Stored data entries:
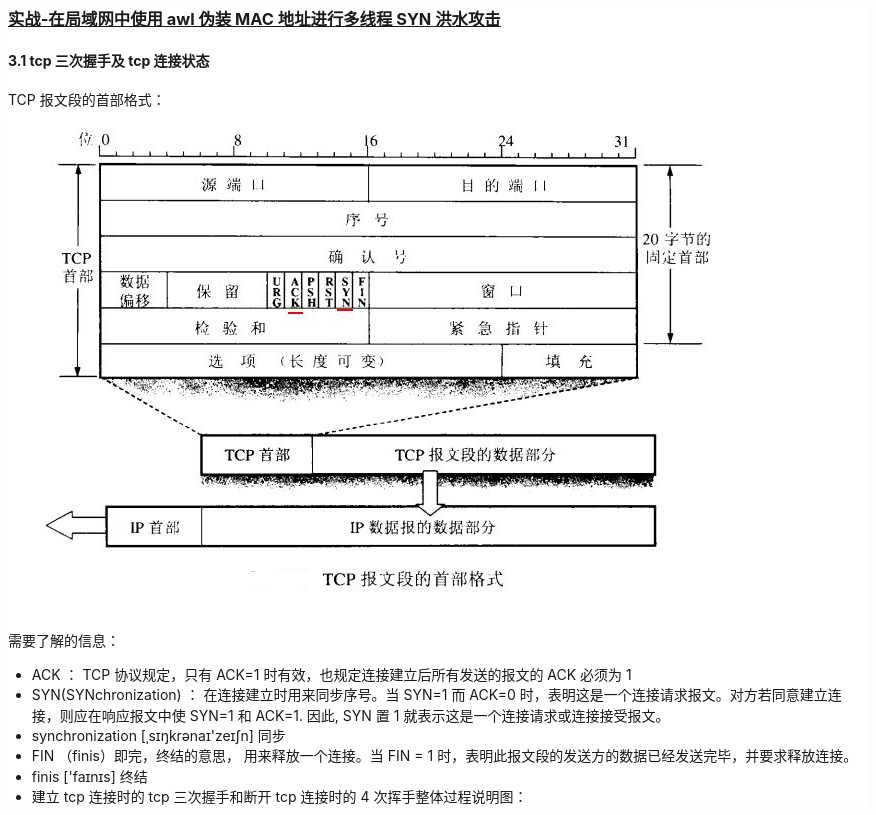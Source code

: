 ### <a href="#awl" id="awl">实战-在局域网中使用 awl 伪装 MAC 地址进行多线程 SYN 洪水攻击</a>

#### 3.1 tcp 三次握手及 tcp 连接状态

TCP 报文段的首部格式：

![](./img/tcp-message.png)

需要了解的信息：  

* ACK ： TCP 协议规定，只有 ACK=1 时有效，也规定连接建立后所有发送的报文的 ACK 必须为 1
* SYN(SYNchronization) ： 在连接建立时用来同步序号。当 SYN=1 而 ACK=0 时，表明这是一个连接请求报文。对方若同意建立连接，则应在响应报文中使 SYN=1 和 ACK=1. 因此, SYN 置 1 就表示这是一个连接请求或连接接受报文。
* synchronization [ˌsɪŋkrənaɪ'zeɪʃn] 同步
* FIN （finis）即完，终结的意思， 用来释放一个连接。当 FIN = 1 时，表明此报文段的发送方的数据已经发送完毕，并要求释放连接。
* finis ['faɪnɪs] 终结
* 建立 tcp 连接时的 tcp 三次握手和断开 tcp 连接时的 4 次挥手整体过程说明图：

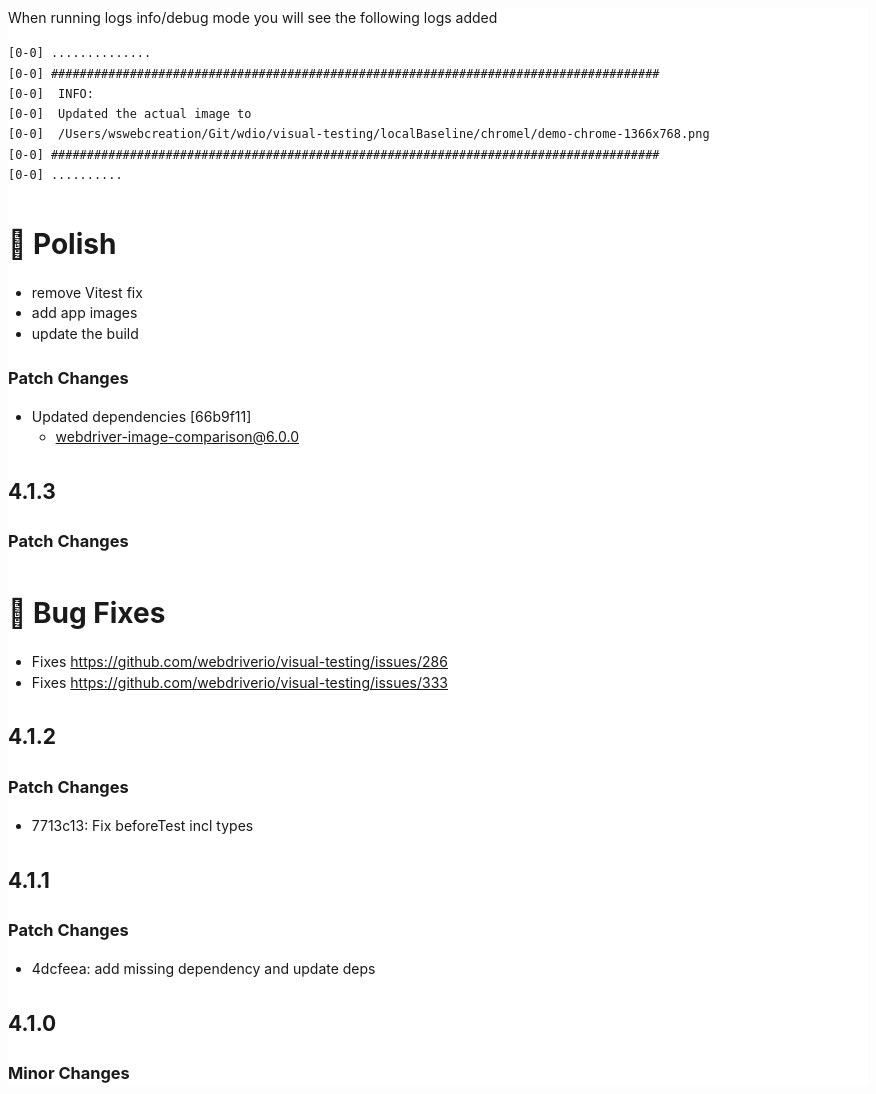   When running logs info/debug mode you will see the following logs added

  ```logs
  [0-0] ..............
  [0-0] #####################################################################################
  [0-0]  INFO:
  [0-0]  Updated the actual image to
  [0-0]  /Users/wswebcreation/Git/wdio/visual-testing/localBaseline/chromel/demo-chrome-1366x768.png
  [0-0] #####################################################################################
  [0-0] ..........
  ```

  # 💅 Polish

  - remove Vitest fix
  - add app images
  - update the build

### Patch Changes

- Updated dependencies [66b9f11]
  - webdriver-image-comparison@6.0.0

## 4.1.3

### Patch Changes

# 🐛 Bug Fixes

- Fixes https://github.com/webdriverio/visual-testing/issues/286
- Fixes https://github.com/webdriverio/visual-testing/issues/333

## 4.1.2

### Patch Changes

- 7713c13: Fix beforeTest incl types

## 4.1.1

### Patch Changes

- 4dcfeea: add missing dependency and update deps

## 4.1.0

### Minor Changes
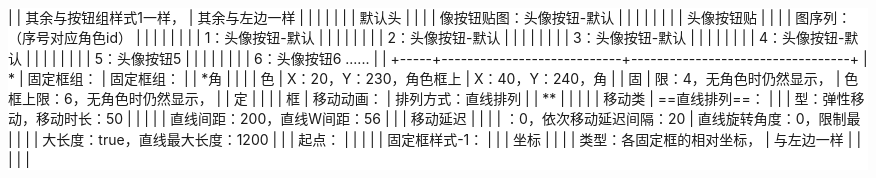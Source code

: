|     | 其余与按钮组样式1一样，    | 其余与左边一样                   |
|     |                            |                                  |
|     | 默认头                     |                                  |
|     | 像按钮贴图：头像按钮-默认  |                                  |
|     |                            |                                  |
|     | 头像按钮贴                 |                                  |
|     | 图序列：（序号对应角色id） |                                  |
|     |                            |                                  |
|     | 1：头像按钮-默认           |                                  |
|     |                            |                                  |
|     | 2：头像按钮-默认           |                                  |
|     |                            |                                  |
|     | 3：头像按钮-默认           |                                  |
|     |                            |                                  |
|     | 4：头像按钮-默认           |                                  |
|     |                            |                                  |
|     | 5：头像按钮5               |                                  |
|     |                            |                                  |
|     | 6：头像按钮6 ......        |                                  |
+-----+----------------------------+----------------------------------+
| *   | 固定框组：                 | 固定框组：                       |
| *角 |                            |                                  |
| 色  | X：20，Y：230，角色框上    | X：40，Y：240，角                |
| 固  | 限：4，无角色时仍然显示，  | 色框上限：6，无角色时仍然显示，  |
| 定  |                            |                                  |
| 框  | 移动动画：                 | 排列方式：直线排列               |
| **  |                            |                                  |
|     | 移动类                     | ==直线排列==：                   |
|     | 型：弹性移动，移动时长：50 |                                  |
|     |                            | 直线间距：200，直线W间距：56     |
|     | 移动延迟                   |                                  |
|     | ：0，依次移动延迟间隔：20  | 直线旋转角度：0，限制最          |
|     |                            | 大长度：true，直线最大长度：1200 |
|     | 起点：                     |                                  |
|     |                            | 固定框样式-1：                   |
|     | 坐标                       |                                  |
|     | 类型：各固定框的相对坐标， | 与左边一样                       |
|     |                            |                                  |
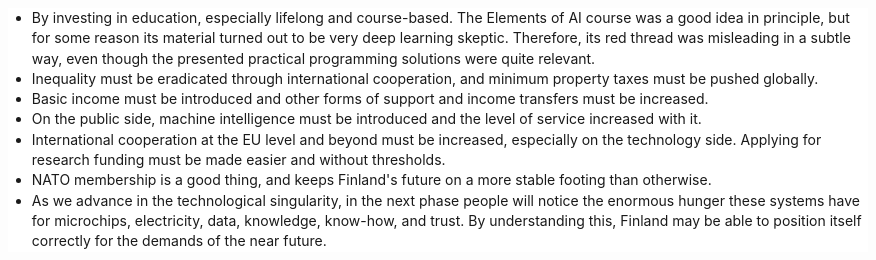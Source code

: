 - By investing in education, especially lifelong and course-based. The Elements of AI course was a good idea in principle, but for some reason its material turned out to be very deep learning skeptic. Therefore, its red thread was misleading in a subtle way, even though the presented practical programming solutions were quite relevant.
- Inequality must be eradicated through international cooperation, and minimum property taxes must be pushed globally.
- Basic income must be introduced and other forms of support and income transfers must be increased.
- On the public side, machine intelligence must be introduced and the level of service increased with it.
- International cooperation at the EU level and beyond must be increased, especially on the technology side. Applying for research funding must be made easier and without thresholds.
- NATO membership is a good thing, and keeps Finland's future on a more stable footing than otherwise.
- As we advance in the technological singularity, in the next phase people will notice the enormous hunger these systems have for microchips, electricity, data, knowledge, know-how, and trust. By understanding this, Finland may be able to position itself correctly for the demands of the near future.
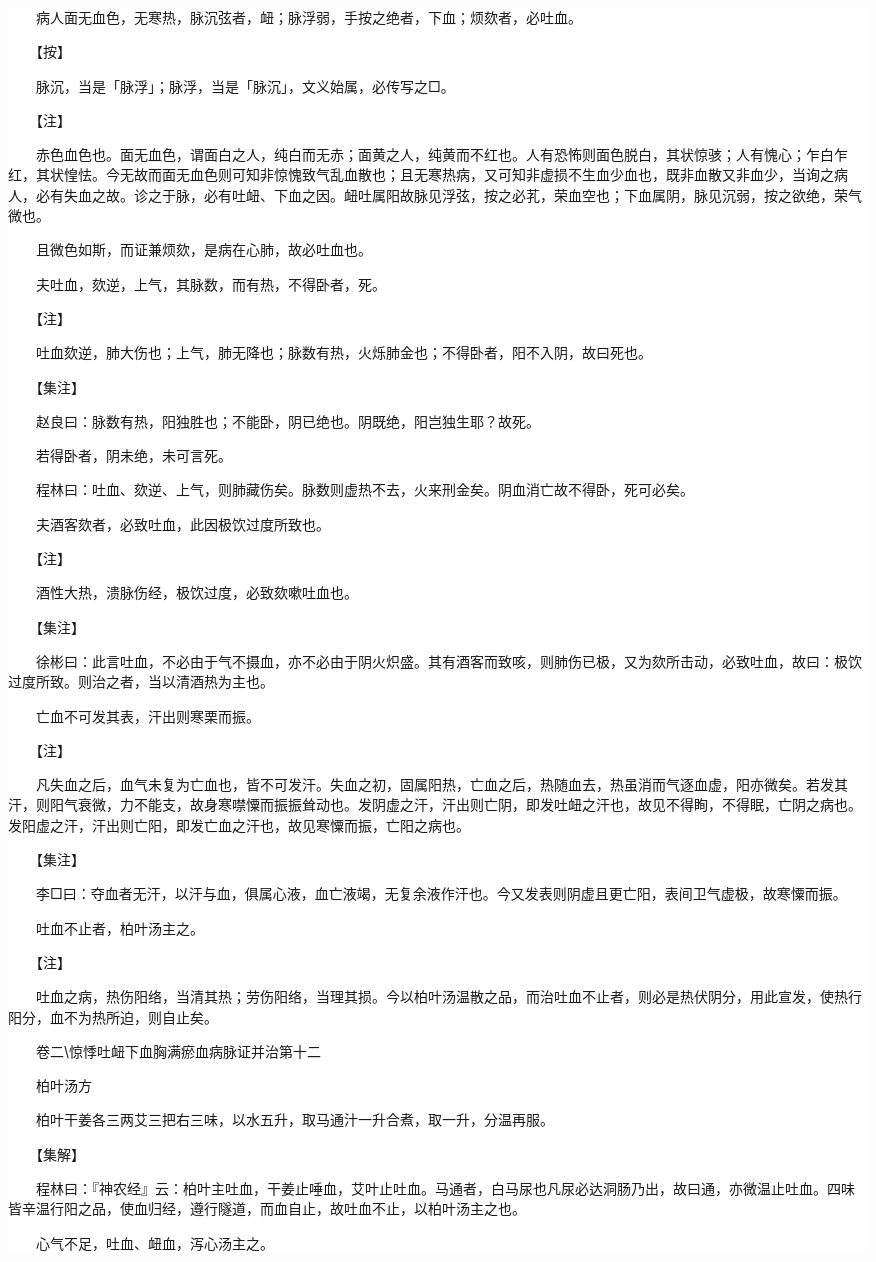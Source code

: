 　　病人面无血色，无寒热，脉沉弦者，衄；脉浮弱，手按之绝者，下血；烦欬者，必吐血。

　　【按】

　　脉沉，当是「脉浮」；脉浮，当是「脉沉」，文义始属，必传写之□。

　　【注】

　　赤色血色也。面无血色，谓面白之人，纯白而无赤；面黄之人，纯黄而不红也。人有恐怖则面色脱白，其状惊骇；人有愧心；乍白乍红，其状惶怯。今无故而面无血色则可知非惊愧致气乱血散也；且无寒热病，又可知非虚损不生血少血也，既非血散又非血少，当询之病人，必有失血之故。诊之于脉，必有吐衄、下血之因。衄吐属阳故脉见浮弦，按之必芤，荣血空也；下血属阴，脉见沉弱，按之欲绝，荣气微也。

　　且微色如斯，而证兼烦欬，是病在心肺，故必吐血也。

　　夫吐血，欬逆，上气，其脉数，而有热，不得卧者，死。

　　【注】

　　吐血欬逆，肺大伤也；上气，肺无降也；脉数有热，火烁肺金也；不得卧者，阳不入阴，故曰死也。

　　【集注】

　　赵良曰：脉数有热，阳独胜也；不能卧，阴已绝也。阴既绝，阳岂独生耶？故死。

　　若得卧者，阴未绝，未可言死。

　　程林曰：吐血、欬逆、上气，则肺藏伤矣。脉数则虚热不去，火来刑金矣。阴血消亡故不得卧，死可必矣。

　　夫酒客欬者，必致吐血，此因极饮过度所致也。

　　【注】

　　酒性大热，溃脉伤经，极饮过度，必致欬嗽吐血也。

　　【集注】

　　徐彬曰：此言吐血，不必由于气不摄血，亦不必由于阴火炽盛。其有酒客而致咳，则肺伤已极，又为欬所击动，必致吐血，故曰：极饮过度所致。则治之者，当以清酒热为主也。

　　亡血不可发其表，汗出则寒栗而振。

　　【注】

　　凡失血之后，血气未复为亡血也，皆不可发汗。失血之初，固属阳热，亡血之后，热随血去，热虽消而气逐血虚，阳亦微矣。若发其汗，则阳气衰微，力不能支，故身寒噤憟而振振耸动也。发阴虚之汗，汗出则亡阴，即发吐衄之汗也，故见不得眴，不得眠，亡阴之病也。发阳虚之汗，汗出则亡阳，即发亡血之汗也，故见寒憟而振，亡阳之病也。

　　【集注】

　　李□曰：夺血者无汗，以汗与血，俱属心液，血亡液竭，无复余液作汗也。今又发表则阴虚且更亡阳，表间卫气虚极，故寒憟而振。

　　吐血不止者，柏叶汤主之。

　　【注】

　　吐血之病，热伤阳络，当清其热；劳伤阳络，当理其损。今以柏叶汤温散之品，而治吐血不止者，则必是热伏阴分，用此宣发，使热行阳分，血不为热所迫，则自止矣。

　　卷二\惊悸吐衄下血胸满瘀血病脉证并治第十二

　　柏叶汤方

　　柏叶干姜各三两艾三把右三味，以水五升，取马通汁一升合煮，取一升，分温再服。

　　【集解】

　　程林曰：『神农经』云：柏叶主吐血，干姜止唾血，艾叶止吐血。马通者，白马尿也凡尿必达洞肠乃出，故曰通，亦微温止吐血。四味皆辛温行阳之品，使血归经，遵行隧道，而血自止，故吐血不止，以柏叶汤主之也。

　　心气不足，吐血、衄血，泻心汤主之。
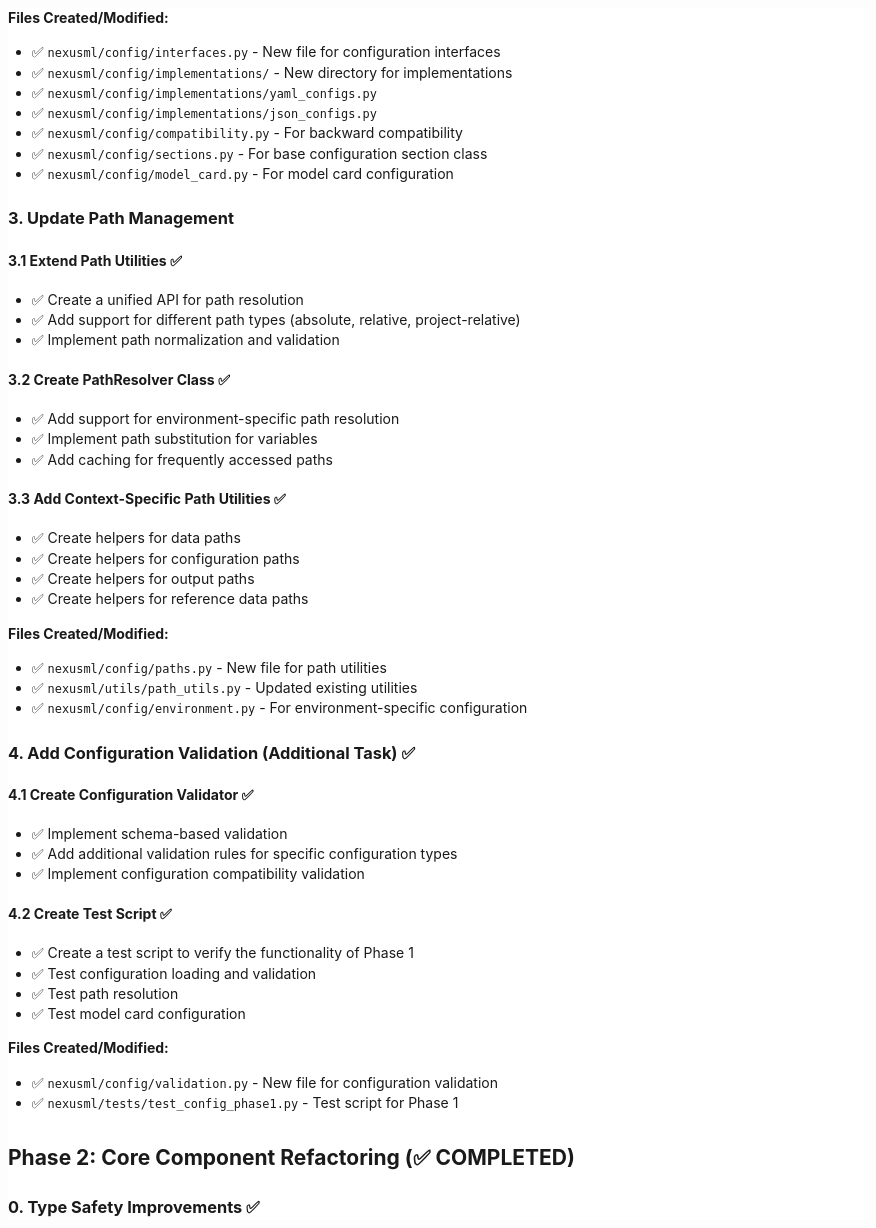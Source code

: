 **Files Created/Modified:**
- ✅ `nexusml/config/interfaces.py` - New file for configuration interfaces
- ✅ `nexusml/config/implementations/` - New directory for implementations
- ✅ `nexusml/config/implementations/yaml_configs.py`
- ✅ `nexusml/config/implementations/json_configs.py`
- ✅ `nexusml/config/compatibility.py` - For backward compatibility
- ✅ `nexusml/config/sections.py` - For base configuration section class
- ✅ `nexusml/config/model_card.py` - For model card configuration

### 3. Update Path Management

#### 3.1 Extend Path Utilities ✅
- ✅ Create a unified API for path resolution
- ✅ Add support for different path types (absolute, relative, project-relative)
- ✅ Implement path normalization and validation

#### 3.2 Create PathResolver Class ✅
- ✅ Add support for environment-specific path resolution
- ✅ Implement path substitution for variables
- ✅ Add caching for frequently accessed paths

#### 3.3 Add Context-Specific Path Utilities ✅
- ✅ Create helpers for data paths
- ✅ Create helpers for configuration paths
- ✅ Create helpers for output paths
- ✅ Create helpers for reference data paths

**Files Created/Modified:**
- ✅ `nexusml/config/paths.py` - New file for path utilities
- ✅ `nexusml/utils/path_utils.py` - Updated existing utilities
- ✅ `nexusml/config/environment.py` - For environment-specific configuration

### 4. Add Configuration Validation (Additional Task) ✅

#### 4.1 Create Configuration Validator ✅
- ✅ Implement schema-based validation
- ✅ Add additional validation rules for specific configuration types
- ✅ Implement configuration compatibility validation

#### 4.2 Create Test Script ✅
- ✅ Create a test script to verify the functionality of Phase 1
- ✅ Test configuration loading and validation
- ✅ Test path resolution
- ✅ Test model card configuration

**Files Created/Modified:**
- ✅ `nexusml/config/validation.py` - New file for configuration validation
- ✅ `nexusml/tests/test_config_phase1.py` - Test script for Phase 1

## Phase 2: Core Component Refactoring (✅ COMPLETED)

### 0. Type Safety Improvements ✅
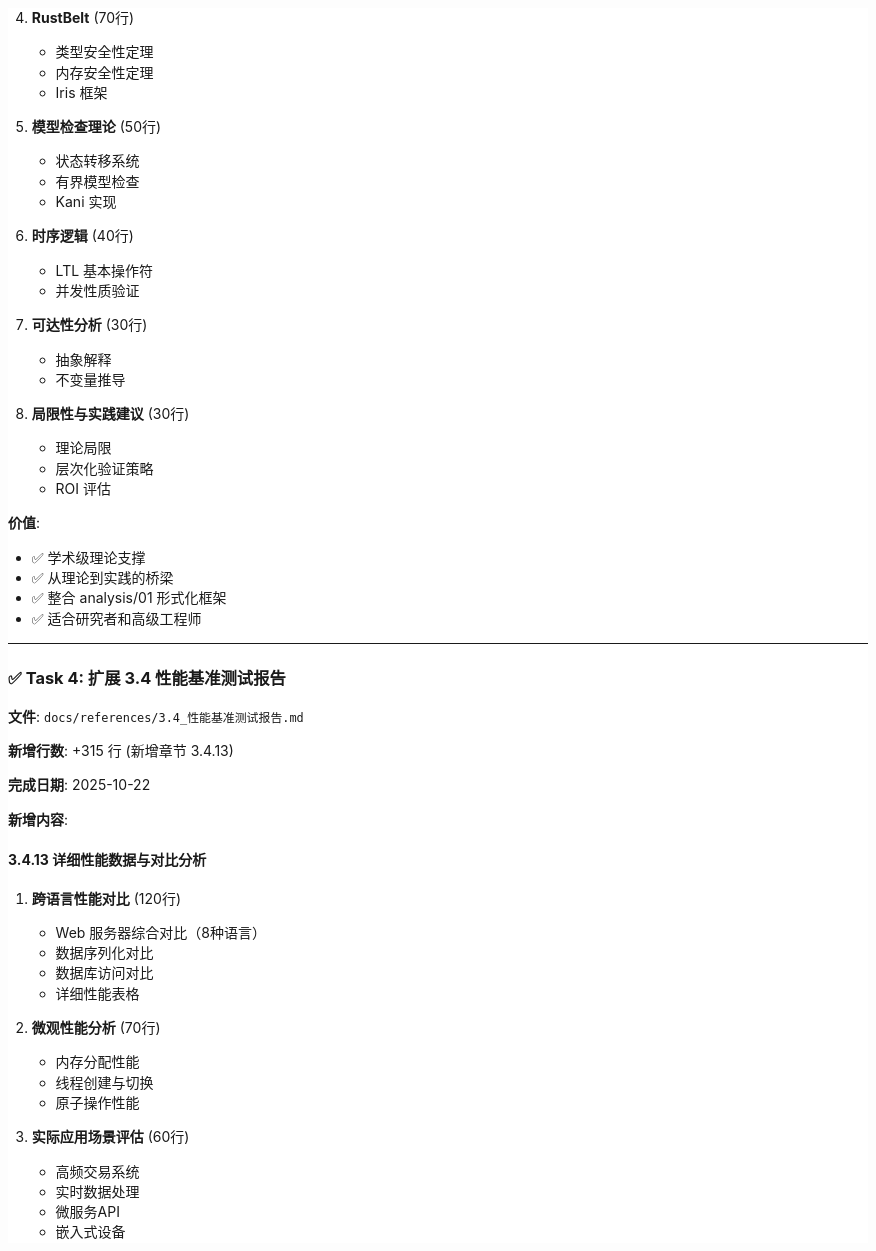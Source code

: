 4. **RustBelt** (70行)
   - 类型安全性定理
   - 内存安全性定理
   - Iris 框架

5. **模型检查理论** (50行)
   - 状态转移系统
   - 有界模型检查
   - Kani 实现

6. **时序逻辑** (40行)
   - LTL 基本操作符
   - 并发性质验证

7. **可达性分析** (30行)
   - 抽象解释
   - 不变量推导

8. **局限性与实践建议** (30行)
   - 理论局限
   - 层次化验证策略
   - ROI 评估

**价值**:

- ✅ 学术级理论支撑
- ✅ 从理论到实践的桥梁
- ✅ 整合 analysis/01 形式化框架
- ✅ 适合研究者和高级工程师

---

### ✅ Task 4: 扩展 3.4 性能基准测试报告

**文件**: `docs/references/3.4_性能基准测试报告.md`

**新增行数**: +315 行 (新增章节 3.4.13)

**完成日期**: 2025-10-22

**新增内容**:

#### 3.4.13 详细性能数据与对比分析

1. **跨语言性能对比** (120行)
   - Web 服务器综合对比（8种语言）
   - 数据序列化对比
   - 数据库访问对比
   - 详细性能表格

2. **微观性能分析** (70行)
   - 内存分配性能
   - 线程创建与切换
   - 原子操作性能

3. **实际应用场景评估** (60行)
   - 高频交易系统
   - 实时数据处理
   - 微服务API
   - 嵌入式设备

Exercise aim: Could you output exactly the lines above, from the line with "- ✅ Add additional" up to and including the line with "5. **模型检查理论** (50行)", and nothing else, skipping the pictures?

Your response:
- ✅ Add additional validation rules for specific configuration types
- ✅ Implement configuration compatibility validation

#### 4.2 Create Test Script ✅
- ✅ Create a test script to verify the functionality of Phase 1
- ✅ Test configuration loading and validation
- ✅ Test path resolution
- ✅ Test model card configuration

**Files Created/Modified:**
- ✅ `nexusml/config/validation.py` - New file for configuration validation
- ✅ `nexusml/tests/test_config_phase1.py` - Test script for Phase 1

## Phase 2: Core Component Refactoring (✅ COMPLETED)

### 0. Type Safety Improvements ✅
Source code

: 4. **RustBelt** (70行)
   - 类型安全性定理
   - 内存安全性定理
   - Iris 框架

5. **模型检查理论** (50行)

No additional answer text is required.